Kemacetan di kota Bandung khususnya, tejadi pada saat jam-jam sibuk. Sekitar pukul 07.00-08.00 pada pagi hari, dan 16.00-18.00 pada sore hari. Pada jam-jam itu volume kendaraan meluap akibat keluar secara bersamaan, hal ini tidak ditunjang oleh infrastruktur jalan yang memadai, juga diperparah oleh sikap serta perilaku masyarakat, seperti telah dicontohkan diatas. Mengapa kemacetan dipermasalahkan, ada beberapa faktor yang berpengaruh, yaitu;
  • Dampak terhadap lalulintas lokal
  • Pertumbuhan ekonomi
  • Kualitas hidup
  • Keamanan di jalan raya
  • Polusi lingkungan
  • Boros bahan bakar dan lain sebagainya

Secara garis besar kemacetan yang terjadi di Kota Bandung diakibatkan oleh hal-hal berikut ini :
a.       Peningkatan jumlah penduduk
Peningkatan jumlah penduduk berdampak pada bertambahnya jumlah aktivitas penduduk dalam kota sehingga kebutuhan akan sarana transportasi pun meningkat dan mobilitas penduduk Kota Bandung semakin sibuk. jumlah penduduk Kota Bandung terus meningkat sedangkan tingkat pelayanan fasilitas pelayanan public tidak bertambah signifikan. Aktivitas penduduk yang semakin padat membutuhkan transportasi untuk menunjang pergerakannya akan tetapi kebutuhan sarana transportasi itu tidak ditunjang dengan ketersediaan jalan yang layak sehingga saat aktivitas penduduk memumncak jalan-jalan akan dipenuhi kendaraan dan kemacetan pun terjadi.

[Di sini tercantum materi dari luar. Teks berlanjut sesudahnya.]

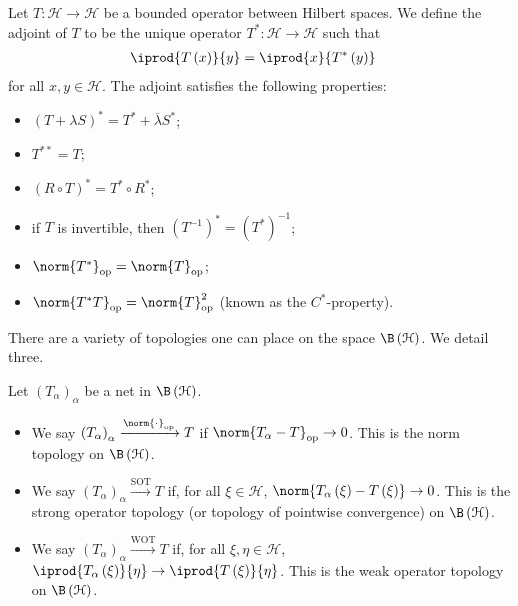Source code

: \begin{definition}
  Let $T\colon \mathcal{H}\rightarrow \mathcal{H}$ be a bounded operator between Hilbert spaces. We define the adjoint of $T$ to be the unique operator $T^{\ast}\colon \mathcal{H}\rightarrow \mathcal{H}$ such that
  \begin{align*}
    \iprod{T\left(x\right)}{y} &= \iprod{x}{T^{\ast}\left(y\right)}
  \end{align*}
  for all $x,y\in \mathcal{H}$. The adjoint satisfies the following properties:
  \begin{itemize}
    \item $\left(T + \lambda S\right)^{\ast} = T^{\ast} + \overline{\lambda}S^{\ast}$;
    \item $T^{\ast\ast} = T$;
    \item $\left(R\circ T\right)^{\ast} = T^{\ast}\circ R^{\ast}$;
    \item if $T$ is invertible, then $\left(T^{-1}\right)^{\ast} = \left(T^{\ast}\right)^{-1}$;
    \item $\norm{T^{\ast}}_{\op} = \norm{T}_{\op}$;
    \item $\norm{T^{\ast}T}_{\op} = \norm{T}_{\op}^2$ (known as the $C^{\ast}$-property).
  \end{itemize}
\end{definition}
There are a variety of topologies one can place on the space $\B\left(\mathcal{H}\right)$. We detail three.
\begin{definition}
  Let $\left(T_{\alpha}\right)_{\alpha}$ be a net in $\B\left(\mathcal{H}\right)$.
  \begin{itemize}
    \item We say $\left(T_{\alpha}\right)_{\alpha}\xrightarrow{\norm{\cdot}_{\op}} T$ if $\norm{T_{\alpha} - T}_{\op}\rightarrow 0$. This is the norm topology on $\B\left(\mathcal{H}\right)$.
    \item We say $\left(T_{\alpha}\right)_{\alpha}\xrightarrow{ \text{SOT} } T$ if, for all $\xi\in \mathcal{H}$, $\norm{T_{\alpha}\left(\xi\right) - T\left(\xi\right)}\rightarrow 0$. This is the strong operator topology (or topology of pointwise convergence) on $\B\left(\mathcal{H}\right)$.
    \item We say $\left(T_{\alpha}\right)_{\alpha}\xrightarrow{\text{WOT}}T$ if, for all $\xi,\eta\in \mathcal{H}$, $ \iprod{T_{\alpha}\left(\xi\right)}{\eta}\rightarrow \iprod{T\left(\xi\right)}{\eta} $. This is the weak operator topology on $\B\left(\mathcal{H}\right)$.
  \end{itemize}
\end{definition}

b.      Peningkatan volume kendaraan
Peningkatan volume kendaraan menyebabkan ruas jalan semakin padat oleh kendaraan, volume yang tak terkendali akan menyebabkan antrian panjang kendaraan dalam ruas jalan. Apabila hal ini terjadi maka tingkat pelayanan jalan menjadi rendah, artinya kendaraan dalam ruas jalan itu dipaksakan karena volumenya sudah tidak sesuai dengan kemampuan pelayanan jalan tersebut. Hal ini merupakan kondisi macet dimana puncak-puncak volume kendaraan biasanya terjadi pada jam-jam puncak kegiatan seperti pada sore hari pukul 16.00-18.00 WIB, waktu orang-orang selesai bekerja, kembali kerumah dan mengunjungi tempat-tempat hiburan atau pusat kota.

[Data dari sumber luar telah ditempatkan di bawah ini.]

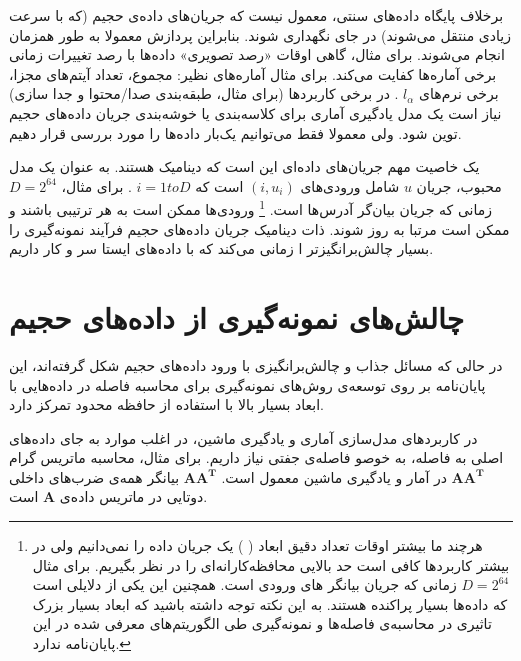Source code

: برخلاف پایگاه‌ داده‌های سنتی، معمول نیست که جریان‌های داده‌ی حجیم (که با سرعت زیادی منتقل می‌شوند) در جای نگهداری شوند. بنابراین پردازش معمولا به طور همزمان انجام می‌شوند. برای مثال، گاهی اوقات «رصد تصویری» داده‌ها با رصد تغییرات زمانی برخی آماره‌ها کفایت می‌کند. برای مثال آماره‌های نظیر: مجموع، تعداد آیتم‌های مجزا، برخی نرم‌های 
$l_\alpha$
. در برخی کاربردها (برای مثال، طبقه‌بندی صدا/محتوا و جدا سازی) نیاز است یک مدل یادگیری آماری برای کلاسه‌بندی
یا خوشه‌بندی
جریان داده‌های حجیم توین شود. ولی معمولا فقط می‌توانیم یک‌بار داده‌ها را مورد بررسی قرار دهیم.

یک خاصیت مهم جریان‌های داده‌ای این است که دینامیک هستند. به عنوان یک مدل محبوب، جریان 
$u$
شامل ورودی‌های 
$(i, u_i)$
است که 
$i = 1 to D$
. برای مثال،
$D = 2^{64}$
زمانی که جریان بیان‌گر 
آدرس‌ها است.
\footnote{
هرچند ما بیشتر اوقات تعداد دقیق ابعاد (
) یک جریان داده را نمی‌دانیم ولی در بیشتر کاربردها کافی است حد بالایی محافظه‌کارانه‌ای را در نظر بگیریم. برای مثال 
$D = 2^{64}$
زمانی که جریان بیانگر 
های ورودی است. همچنین این یکی از دلایلی است که داده‌ها بسیار پراکنده هستند. به این نکته توجه داشته باشید که ابعاد بسیار بزرک تاثیری در محاسبه‌ی فاصله‌ها و نمونه‌گیری طی الگوریتم‌های معرفی شده در این پایان‌نامه ندارد.
}
ورودی‌ها ممکن است به هر ترتیبی باشند و ممکن است مرتبا به روز شوند. ذات دینامیک جریان داده‌های حجیم فرآیند نمونه‌گیری را بسیار چالش‌برانگیزتر ا زمانی ‌می‌کند که با داده‌های ایستا سر و کار داریم.

\section{
چالش‌های نمونه‌گیری از داده‌های حجیم
}
در حالی که مسائل جذاب و چالش‌برانگیزی با ورود داده‌های حجیم شکل گرفته‌اند، این پایان‌نامه بر روی توسعه‌ی روش‌های نمونه‌گیری برای محاسبه فاصله در داده‌هایی با ابعاد بسیار بالا با استفاده از حافظه محدود تمرکز دارد.

در کاربردهای مدل‌سازی آماری و یادگیری ماشین، در اغلب موارد به جای داده‌های اصلی به فاصله، به خوصو فاصله‌ی جفتی نیاز داریم. برای مثال، محاسبه ماتریس گرام
$\mathbf{AA^T}$
در آمار و یادگیری ماشین معمول است. 
$\mathbf{AA^T}$
بیانگر همه‌ی ضرب‌های داخلی دوتایی در ماتریس داده‌ی 
‌$\mathbf{A}$
است.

c.       Pedagang Kaki Lima (PKL)
Pedagang kakai lima yang ada di Kota Bandung keberadaanya semakin meningkat tiap tahun. PKL banyak beroperasi di pinggir ruas-ruas jalan yang ada di kota dan juga trotoar. Keberadaan PKL ini menyebabkan hambatan samping pada ruas-ruas jalan semakin tinggi dan hal tersebut mengurangi kapasitas jalan. Banyaknya PKL di trotoar dan pinggir jalan mengundang orang untuk melakukan transaksi jual beli sesuai dengan dengan PKL, apabila jumlahnya semakin banyak maka fungsi dari trotoar tersebut sudah beralih fungsi menjadi lahan PKL, bukan lagi sebagai tempat yang nyaman untuk berjalan kaki. Kendaraan yang melewati ruas jalan yang ada PKL nya pun akan terhambat dengan kegiatan PKL.
d.      Kurangnya ruas lahan parkir
Kurangnya lahan parkir menyebabkan banyaknya parkir pada badan jalan.Keberadaan parkir pada badan jalan sangat berpengaruh terhadap kemacetan lalu lintas dikarenakan mengurangi tingkat pelayanan yang dimiliki suatu ruas jalan. Apabila banyak kendaran yang parkir pada badan jalan maka semakin berkurang jumlah kendaraan yang dapat melintasi ruas jalan tersebut. Pada kondisi puncak aktivitas, jumlah kendaraan yang melintas tak dapat ditahan, apabila  badan jalan terpakai  parkir  maka ruas-rusa jalan yang dipenuhi parkir badan jalan jelas akan mengalami kemacetan.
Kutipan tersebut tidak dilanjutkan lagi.